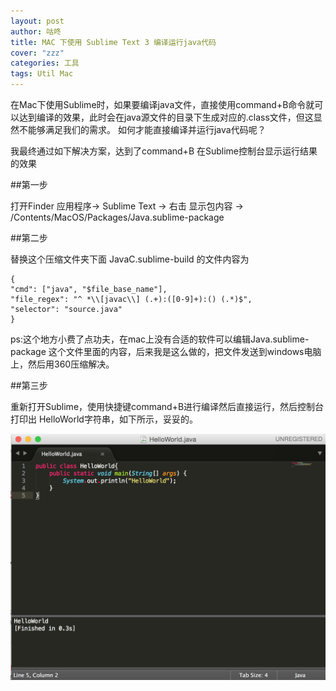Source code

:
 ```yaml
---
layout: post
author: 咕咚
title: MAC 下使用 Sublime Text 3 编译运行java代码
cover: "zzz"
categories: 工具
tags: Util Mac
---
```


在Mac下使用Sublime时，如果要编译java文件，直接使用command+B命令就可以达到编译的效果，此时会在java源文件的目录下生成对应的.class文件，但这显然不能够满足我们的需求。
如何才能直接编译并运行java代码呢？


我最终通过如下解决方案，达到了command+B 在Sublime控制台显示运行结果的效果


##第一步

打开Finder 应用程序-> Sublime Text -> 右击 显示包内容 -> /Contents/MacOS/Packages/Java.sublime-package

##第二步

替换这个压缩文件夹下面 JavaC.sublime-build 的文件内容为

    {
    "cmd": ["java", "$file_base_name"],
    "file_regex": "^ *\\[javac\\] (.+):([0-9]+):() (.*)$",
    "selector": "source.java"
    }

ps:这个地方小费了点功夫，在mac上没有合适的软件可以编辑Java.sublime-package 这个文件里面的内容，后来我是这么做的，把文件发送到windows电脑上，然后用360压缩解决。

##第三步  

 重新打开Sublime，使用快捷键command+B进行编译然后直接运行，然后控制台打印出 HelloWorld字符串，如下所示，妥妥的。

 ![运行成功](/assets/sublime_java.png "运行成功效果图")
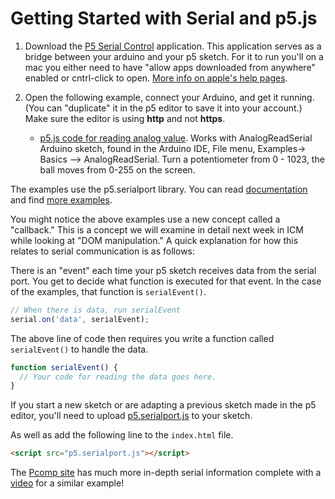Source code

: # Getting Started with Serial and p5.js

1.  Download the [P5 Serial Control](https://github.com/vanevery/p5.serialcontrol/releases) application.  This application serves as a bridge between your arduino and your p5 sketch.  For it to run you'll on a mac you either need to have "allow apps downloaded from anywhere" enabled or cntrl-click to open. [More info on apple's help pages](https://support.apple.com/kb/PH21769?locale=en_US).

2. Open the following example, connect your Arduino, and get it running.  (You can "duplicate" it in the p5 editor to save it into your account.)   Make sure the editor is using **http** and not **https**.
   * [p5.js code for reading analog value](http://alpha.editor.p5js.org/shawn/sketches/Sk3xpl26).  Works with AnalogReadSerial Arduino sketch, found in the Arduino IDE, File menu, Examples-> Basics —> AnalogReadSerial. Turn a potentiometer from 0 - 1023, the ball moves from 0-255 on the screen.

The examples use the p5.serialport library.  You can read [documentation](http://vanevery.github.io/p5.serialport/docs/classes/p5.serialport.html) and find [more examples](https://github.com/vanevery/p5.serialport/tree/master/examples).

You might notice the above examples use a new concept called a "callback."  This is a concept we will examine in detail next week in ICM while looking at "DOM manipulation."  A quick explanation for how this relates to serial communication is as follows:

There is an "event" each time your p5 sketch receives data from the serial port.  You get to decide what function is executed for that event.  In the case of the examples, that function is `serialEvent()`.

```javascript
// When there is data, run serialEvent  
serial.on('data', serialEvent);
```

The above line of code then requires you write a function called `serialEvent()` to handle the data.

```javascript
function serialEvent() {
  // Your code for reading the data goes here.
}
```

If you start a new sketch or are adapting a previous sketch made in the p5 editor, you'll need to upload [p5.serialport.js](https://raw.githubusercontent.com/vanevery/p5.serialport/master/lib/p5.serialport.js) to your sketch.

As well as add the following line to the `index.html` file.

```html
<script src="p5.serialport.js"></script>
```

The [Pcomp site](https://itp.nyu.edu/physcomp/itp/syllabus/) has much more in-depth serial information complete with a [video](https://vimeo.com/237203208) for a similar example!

* [Task item] Wherever a line in the listing contains the word "https", copy that line out.

* [Solution for this exercise]
1.  Download the [P5 Serial Control](https://github.com/vanevery/p5.serialcontrol/releases) application.  This application serves as a bridge between your arduino and your p5 sketch.  For it to run you'll on a mac you either need to have "allow apps downloaded from anywhere" enabled or cntrl-click to open. [More info on apple's help pages](https://support.apple.com/kb/PH21769?locale=en_US).
2. Open the following example, connect your Arduino, and get it running.  (You can "duplicate" it in the p5 editor to save it into your account.)   Make sure the editor is using **http** and not **https**.
The examples use the p5.serialport library.  You can read [documentation](http://vanevery.github.io/p5.serialport/docs/classes/p5.serialport.html) and find [more examples](https://github.com/vanevery/p5.serialport/tree/master/examples).
If you start a new sketch or are adapting a previous sketch made in the p5 editor, you'll need to upload [p5.serialport.js](https://raw.githubusercontent.com/vanevery/p5.serialport/master/lib/p5.serialport.js) to your sketch.
The [Pcomp site](https://itp.nyu.edu/physcomp/itp/syllabus/) has much more in-depth serial information complete with a [video](https://vimeo.com/237203208) for a similar example!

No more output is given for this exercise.